少年は軽く息を整え、顔を上げて少女を真っすぐ見つめる。
「とんでもない理由ッスね。で?何の理由があって呼んだんですか?帰るとこだったんですケド」
「あぁ、とても重要な要件なのよ。貴方にしか頼めないの」
そういうと少女は腕の力と足を振った反動で机から飛ぶように降りる。そして隣の机に置いてあったカバンを手に取って少年に近づき、そして手に持っていたカバンを少年に差し出した。。
少年は不思議そうな顔をしながら、ひとまず差し出されたカバンを両手で受け取る。カバンを預けた少女は足を止める事無く少年の横を抜けて教室の出口に向かっていく。
「おい、これどうすれば・・・・・」
「今から帰るのよ。それでカバン持ちが欲しかったの。お願いね?」
少女は後ろに手を組みながら、満面の笑みで少年の方に振り返った。少女の口から出た言葉を理解できなかったのか、少年は少しだけ固まった後、声を荒げた。
「ハァ!?荷物持ちの為だけに呼んだんスか!?」
「えぇ。折角私を慕ってくれる後輩がいるんですもの。仕事を上げないと可哀そうだと思ってね」
「別にアンタなんか慕ってないし、荷物くらい自分で・・・・・」
少年は少女の言葉に納得していないようで、少女へ文句を言うために詰め寄るが、少女がスカートのポケットに手を入れるのを見るとすぐに言葉を飲んだ。
「あら?それは残念ね。本当に慕っていないの?」
少女はポケットから取り出したスマートフォンを手にしながら、笑いながら少年に問いかける。少年はその少女を見て苦虫を噛み潰した様な表情を浮かべた。
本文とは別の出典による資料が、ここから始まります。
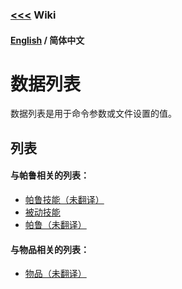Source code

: ### [<<<](../README_ZH_CN.md) Wiki

#### [English](./README.md) / 简体中文

# 数据列表

数据列表是用于命令参数或文件设置的值。

## 列表

#### 与帕鲁相关的列表：
* [帕鲁技能（未翻译）](EPalWazaIDs_ZH_CN.md)
* [被动技能](PassiveSkills_ZH_CN.md)
* [帕鲁（未翻译）](Pals.md)

#### 与物品相关的列表：
* [物品（未翻译）](Items.md)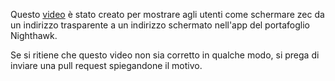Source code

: Questo [video](https://twitter.com/iansagstette/status/1543971796059394048) è stato creato per mostrare agli utenti come schermare zec da un indirizzo trasparente a un indirizzo schermato nell'app del portafoglio Nighthawk.

Se si ritiene che questo video non sia corretto in qualche modo, si prega di inviare una pull request spiegandone il motivo.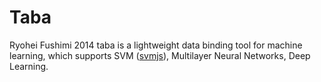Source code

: # Taba

Ryohei Fushimi 2014
taba is a lightweight data binding tool for machine learning, which supports SVM ([svmjs](https://github.com/karpathy/svmjs)), Multilayer Neural Networks, Deep Learning.

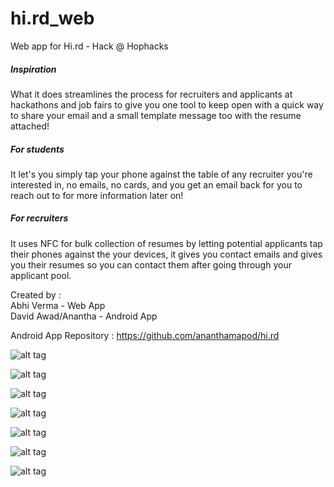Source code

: # hi.rd_web
Web app for Hi.rd - Hack @ Hophacks

<h5>Inspiration</h5>
What it does
streamlines the process for recruiters and applicants at hackathons and job fairs to give you one tool to keep open with a quick way to share your email and a small template message too with the resume attached!


<h5>For students</h5>
It let's you simply tap your phone against the table of any recruiter you're interested in, no emails, no cards, and you get an email back for you to reach out to for more information later on!


<h5>For recruiters</h5>
It uses NFC for bulk collection of resumes by letting potential applicants tap their phones against the your devices, it gives you contact emails and gives you their resumes so you can contact them after going through your applicant pool.

Created by :
<br>Abhi Verma - Web App
<br>David Awad/Anantha - Android App

Android App Repository : https://github.com/ananthamapod/hi.rd


![alt tag](https://github.com/digidude87/hi.rd_web/blob/master/screenshots/hird1.jpg)

![alt tag](https://github.com/digidude87/hi.rd_web/blob/master/screenshots/hird2.jpg)

![alt tag](https://github.com/digidude87/hi.rd_web/blob/master/screenshots/hird3.jpg)

![alt tag](https://github.com/digidude87/hi.rd_web/blob/master/screenshots/hird4.jpg)

![alt tag](https://github.com/digidude87/hi.rd_web/blob/master/screenshots/hird5.jpg)

![alt tag](https://github.com/digidude87/hi.rd_web/blob/master/screenshots/hird6.jpg)

![alt tag](https://github.com/digidude87/hi.rd_web/blob/master/screenshots/hird7.jpg)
「・・・・・慕ってますし、尊敬も敬愛もしてますよ。荷物持ちも喜んでやらせて貰いますよ」
「あら、そう?フフっ、ありがとう。持つべきものは従順な後輩ね」
そして少女は出口の方へ向き直り、教室から外へ出て廊下を歩いていく。そして少年も自分のカバンと少女のカバンを両手に持ちながら少女の後を追った。
少年、西条真司は少女、布田木茉莉に弱みを握られている。